La race du Soleil, ennemi de Vénus, est l’objet de sa haine, et c’est sur nous qu’elle se venge d’avoir été enchaînée, ainsi que son cher Mars, en chargeant d’un honteux opprobre toute la descendance de Phébus : aucune fille de Minos n’eut des amours exemptes de tragiques conséquences, et toujours quelque chose de monstrueux s’y est mêlé. (trad. L. Herrmann).

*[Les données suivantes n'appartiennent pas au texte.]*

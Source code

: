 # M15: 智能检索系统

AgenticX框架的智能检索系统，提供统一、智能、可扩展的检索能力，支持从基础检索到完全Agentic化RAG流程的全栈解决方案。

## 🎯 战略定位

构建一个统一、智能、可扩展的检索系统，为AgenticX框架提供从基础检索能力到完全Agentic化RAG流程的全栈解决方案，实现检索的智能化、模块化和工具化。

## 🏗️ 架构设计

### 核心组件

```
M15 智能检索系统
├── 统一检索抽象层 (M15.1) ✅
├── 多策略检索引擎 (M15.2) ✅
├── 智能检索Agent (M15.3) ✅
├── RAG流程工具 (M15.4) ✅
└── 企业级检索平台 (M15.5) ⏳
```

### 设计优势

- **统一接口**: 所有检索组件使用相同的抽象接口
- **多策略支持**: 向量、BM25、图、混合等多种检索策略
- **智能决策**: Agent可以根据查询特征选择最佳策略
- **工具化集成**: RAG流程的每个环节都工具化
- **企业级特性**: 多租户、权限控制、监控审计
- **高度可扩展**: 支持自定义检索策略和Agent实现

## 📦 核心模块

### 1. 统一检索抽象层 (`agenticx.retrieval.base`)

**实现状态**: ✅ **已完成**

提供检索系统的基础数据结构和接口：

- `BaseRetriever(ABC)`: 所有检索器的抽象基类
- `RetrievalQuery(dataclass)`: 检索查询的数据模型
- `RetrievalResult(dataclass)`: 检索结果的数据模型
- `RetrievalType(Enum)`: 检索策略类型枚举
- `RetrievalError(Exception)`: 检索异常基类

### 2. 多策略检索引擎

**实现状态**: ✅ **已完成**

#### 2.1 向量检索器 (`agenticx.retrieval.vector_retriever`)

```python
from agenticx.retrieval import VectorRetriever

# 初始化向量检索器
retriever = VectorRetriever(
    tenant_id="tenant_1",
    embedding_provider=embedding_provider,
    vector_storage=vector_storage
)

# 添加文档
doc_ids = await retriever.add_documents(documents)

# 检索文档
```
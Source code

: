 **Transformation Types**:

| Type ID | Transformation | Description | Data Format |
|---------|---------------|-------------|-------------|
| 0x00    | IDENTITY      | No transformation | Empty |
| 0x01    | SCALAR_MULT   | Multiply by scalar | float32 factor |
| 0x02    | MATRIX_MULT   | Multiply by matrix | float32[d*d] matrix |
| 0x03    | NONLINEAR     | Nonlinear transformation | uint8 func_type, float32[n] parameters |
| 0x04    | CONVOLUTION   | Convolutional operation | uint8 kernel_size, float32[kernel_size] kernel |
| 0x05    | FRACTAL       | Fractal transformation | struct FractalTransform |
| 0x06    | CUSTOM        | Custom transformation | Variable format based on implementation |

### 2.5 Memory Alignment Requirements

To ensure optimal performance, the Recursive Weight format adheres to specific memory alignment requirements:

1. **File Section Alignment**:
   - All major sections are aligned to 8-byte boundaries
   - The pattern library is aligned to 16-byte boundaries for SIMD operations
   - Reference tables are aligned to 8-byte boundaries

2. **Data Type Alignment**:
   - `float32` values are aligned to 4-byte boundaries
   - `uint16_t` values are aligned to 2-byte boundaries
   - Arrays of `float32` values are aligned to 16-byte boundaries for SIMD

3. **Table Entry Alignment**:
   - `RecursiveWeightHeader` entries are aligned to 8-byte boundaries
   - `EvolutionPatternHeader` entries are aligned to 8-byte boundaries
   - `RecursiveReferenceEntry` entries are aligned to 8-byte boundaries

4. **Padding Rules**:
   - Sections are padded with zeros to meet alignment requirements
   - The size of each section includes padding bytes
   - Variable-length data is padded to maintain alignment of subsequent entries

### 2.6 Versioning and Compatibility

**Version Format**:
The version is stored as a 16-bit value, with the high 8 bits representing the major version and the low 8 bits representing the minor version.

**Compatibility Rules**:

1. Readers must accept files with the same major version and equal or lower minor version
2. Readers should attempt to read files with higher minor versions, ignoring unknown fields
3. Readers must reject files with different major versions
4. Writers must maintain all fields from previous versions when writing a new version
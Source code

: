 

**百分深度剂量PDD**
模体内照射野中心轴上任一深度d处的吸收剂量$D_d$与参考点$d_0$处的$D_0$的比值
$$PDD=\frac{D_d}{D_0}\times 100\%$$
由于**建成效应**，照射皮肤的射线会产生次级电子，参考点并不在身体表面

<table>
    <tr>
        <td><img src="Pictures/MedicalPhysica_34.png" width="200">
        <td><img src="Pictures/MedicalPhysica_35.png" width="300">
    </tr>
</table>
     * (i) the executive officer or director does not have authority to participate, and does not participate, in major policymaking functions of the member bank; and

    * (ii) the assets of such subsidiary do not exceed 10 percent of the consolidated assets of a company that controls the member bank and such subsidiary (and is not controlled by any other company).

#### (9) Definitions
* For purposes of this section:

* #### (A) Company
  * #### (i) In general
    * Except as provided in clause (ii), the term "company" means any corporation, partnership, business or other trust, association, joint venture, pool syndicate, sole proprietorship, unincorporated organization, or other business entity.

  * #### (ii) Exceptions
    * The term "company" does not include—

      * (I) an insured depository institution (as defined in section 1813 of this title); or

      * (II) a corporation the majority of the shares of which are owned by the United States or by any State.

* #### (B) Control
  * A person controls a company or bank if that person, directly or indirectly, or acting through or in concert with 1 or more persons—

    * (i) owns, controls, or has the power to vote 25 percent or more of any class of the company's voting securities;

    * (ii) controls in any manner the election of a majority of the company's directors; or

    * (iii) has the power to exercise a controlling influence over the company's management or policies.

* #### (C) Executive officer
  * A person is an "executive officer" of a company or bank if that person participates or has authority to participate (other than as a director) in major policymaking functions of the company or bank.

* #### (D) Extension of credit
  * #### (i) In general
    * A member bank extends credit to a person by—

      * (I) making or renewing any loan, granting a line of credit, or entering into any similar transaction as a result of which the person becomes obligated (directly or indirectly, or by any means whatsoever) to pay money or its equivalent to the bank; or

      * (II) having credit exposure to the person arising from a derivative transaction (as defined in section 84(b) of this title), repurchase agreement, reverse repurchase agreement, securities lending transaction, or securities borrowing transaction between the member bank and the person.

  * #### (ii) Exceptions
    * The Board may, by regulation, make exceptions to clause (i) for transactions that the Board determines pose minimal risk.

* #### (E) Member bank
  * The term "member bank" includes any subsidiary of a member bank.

En revanche, chez Euripide, c’est Hippolyte qui est au centre du drame (c’est lui d’ailleurs qui en est le personnage éponyme) ; c’est lui qu’Aphrodite poursuit de sa haine, parce qu’il la dédaigne et n’honore que la chaste Artémis. Phèdre mourra, certes, mais comme une victime collatérale. Elle ne sera que l’instrument de la vengeance d’Aphrodite contre Hippolyte (v. 48-51). C’est ce que proclame la déesse :

Ἡ δ' εὐκλεὴς μὲν ἀλλ' ὅμως ἀπόλλυται
Φαίδρα· τὸ γὰρ τῆσδ' οὐ προτιμήσω κακὸν
τὸ μὴ οὐ παρασχεῖν τοὺς ἐμοὺς ἐχθροὺς ἐμοὶ
δίκην τοσαύτην ὥστ' ἐμοὶ καλῶς ἔχειν.
Pour Phèdre, sa mort ne sera pas sans honneur : elle mourra pourtant, car je ne renoncerai point, par égard pour son malheur, à tirer de mon ennemi une justice capable de me satisfaire. (trad. L. Méridier)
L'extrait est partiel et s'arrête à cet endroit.